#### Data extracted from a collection

▬▬▬▬▬▬▬▬▬▬

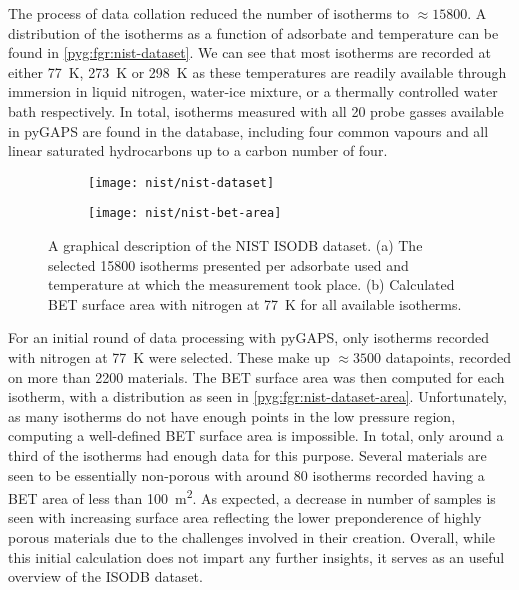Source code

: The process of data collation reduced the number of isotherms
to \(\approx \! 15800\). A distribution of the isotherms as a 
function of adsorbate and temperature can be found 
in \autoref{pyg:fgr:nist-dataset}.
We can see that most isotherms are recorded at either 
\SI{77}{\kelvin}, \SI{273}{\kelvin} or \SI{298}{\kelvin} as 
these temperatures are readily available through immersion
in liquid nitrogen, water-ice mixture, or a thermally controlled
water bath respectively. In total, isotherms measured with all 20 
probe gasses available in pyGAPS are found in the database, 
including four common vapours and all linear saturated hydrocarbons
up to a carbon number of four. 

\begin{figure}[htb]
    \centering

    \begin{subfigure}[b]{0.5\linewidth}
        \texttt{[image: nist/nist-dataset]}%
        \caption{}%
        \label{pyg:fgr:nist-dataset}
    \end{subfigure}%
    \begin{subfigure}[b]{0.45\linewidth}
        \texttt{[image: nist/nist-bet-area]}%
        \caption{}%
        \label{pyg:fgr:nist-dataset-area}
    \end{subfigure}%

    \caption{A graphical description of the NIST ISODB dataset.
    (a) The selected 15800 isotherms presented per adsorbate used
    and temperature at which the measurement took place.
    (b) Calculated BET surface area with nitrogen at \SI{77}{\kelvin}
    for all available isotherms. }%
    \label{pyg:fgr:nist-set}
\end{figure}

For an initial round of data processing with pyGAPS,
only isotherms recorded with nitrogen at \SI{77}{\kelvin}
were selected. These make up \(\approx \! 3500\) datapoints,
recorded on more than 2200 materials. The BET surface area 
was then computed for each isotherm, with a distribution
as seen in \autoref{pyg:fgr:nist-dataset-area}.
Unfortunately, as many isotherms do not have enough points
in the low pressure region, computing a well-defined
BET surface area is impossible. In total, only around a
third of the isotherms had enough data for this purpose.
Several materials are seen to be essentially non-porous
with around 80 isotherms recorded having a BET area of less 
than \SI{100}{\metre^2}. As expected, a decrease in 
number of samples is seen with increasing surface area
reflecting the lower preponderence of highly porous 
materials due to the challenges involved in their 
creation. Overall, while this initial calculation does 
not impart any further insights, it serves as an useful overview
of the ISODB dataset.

▬▬▬▬▬▬▬▬▬▬

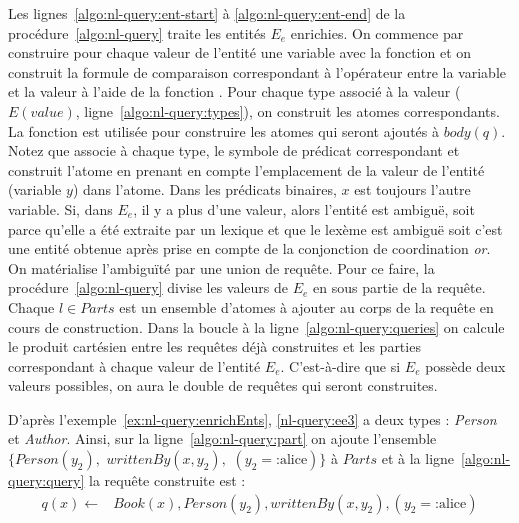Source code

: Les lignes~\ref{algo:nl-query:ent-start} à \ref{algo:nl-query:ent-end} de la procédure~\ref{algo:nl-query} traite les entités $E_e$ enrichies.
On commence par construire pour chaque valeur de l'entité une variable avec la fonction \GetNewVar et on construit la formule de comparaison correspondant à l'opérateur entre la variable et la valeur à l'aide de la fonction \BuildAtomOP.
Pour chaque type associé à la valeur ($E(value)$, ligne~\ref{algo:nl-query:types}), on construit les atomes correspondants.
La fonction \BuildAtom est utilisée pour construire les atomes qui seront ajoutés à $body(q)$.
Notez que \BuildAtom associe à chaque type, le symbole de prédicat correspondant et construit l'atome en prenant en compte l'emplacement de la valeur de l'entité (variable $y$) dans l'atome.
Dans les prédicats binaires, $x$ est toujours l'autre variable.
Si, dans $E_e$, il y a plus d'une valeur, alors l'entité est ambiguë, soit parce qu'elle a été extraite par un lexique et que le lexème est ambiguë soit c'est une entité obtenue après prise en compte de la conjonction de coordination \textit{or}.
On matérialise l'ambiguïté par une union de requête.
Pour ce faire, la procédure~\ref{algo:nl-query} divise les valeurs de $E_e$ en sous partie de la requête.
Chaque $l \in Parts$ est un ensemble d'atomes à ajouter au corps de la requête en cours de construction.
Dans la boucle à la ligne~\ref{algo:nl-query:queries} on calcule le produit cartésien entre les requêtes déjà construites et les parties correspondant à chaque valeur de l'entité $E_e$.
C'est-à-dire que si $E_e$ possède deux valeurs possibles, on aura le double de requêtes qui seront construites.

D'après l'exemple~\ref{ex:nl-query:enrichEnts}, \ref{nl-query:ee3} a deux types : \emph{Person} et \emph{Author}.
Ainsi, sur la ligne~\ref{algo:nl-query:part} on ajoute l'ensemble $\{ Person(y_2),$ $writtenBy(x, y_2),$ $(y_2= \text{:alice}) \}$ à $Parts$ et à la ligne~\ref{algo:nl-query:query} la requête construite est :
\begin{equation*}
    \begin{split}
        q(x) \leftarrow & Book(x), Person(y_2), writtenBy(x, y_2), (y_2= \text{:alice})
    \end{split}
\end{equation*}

▬▬▬▬▬▬▬▬▬▬

#### Instructions for the task
Copy every line of the entries above in which "nitrogen" occurs.

#### Your response
in liquid nitrogen, water-ice mixture, or a thermally controlled
    (b) Calculated BET surface area with nitrogen at \SI{77}{\kelvin}
only isotherms recorded with nitrogen at \SI{77}{\kelvin}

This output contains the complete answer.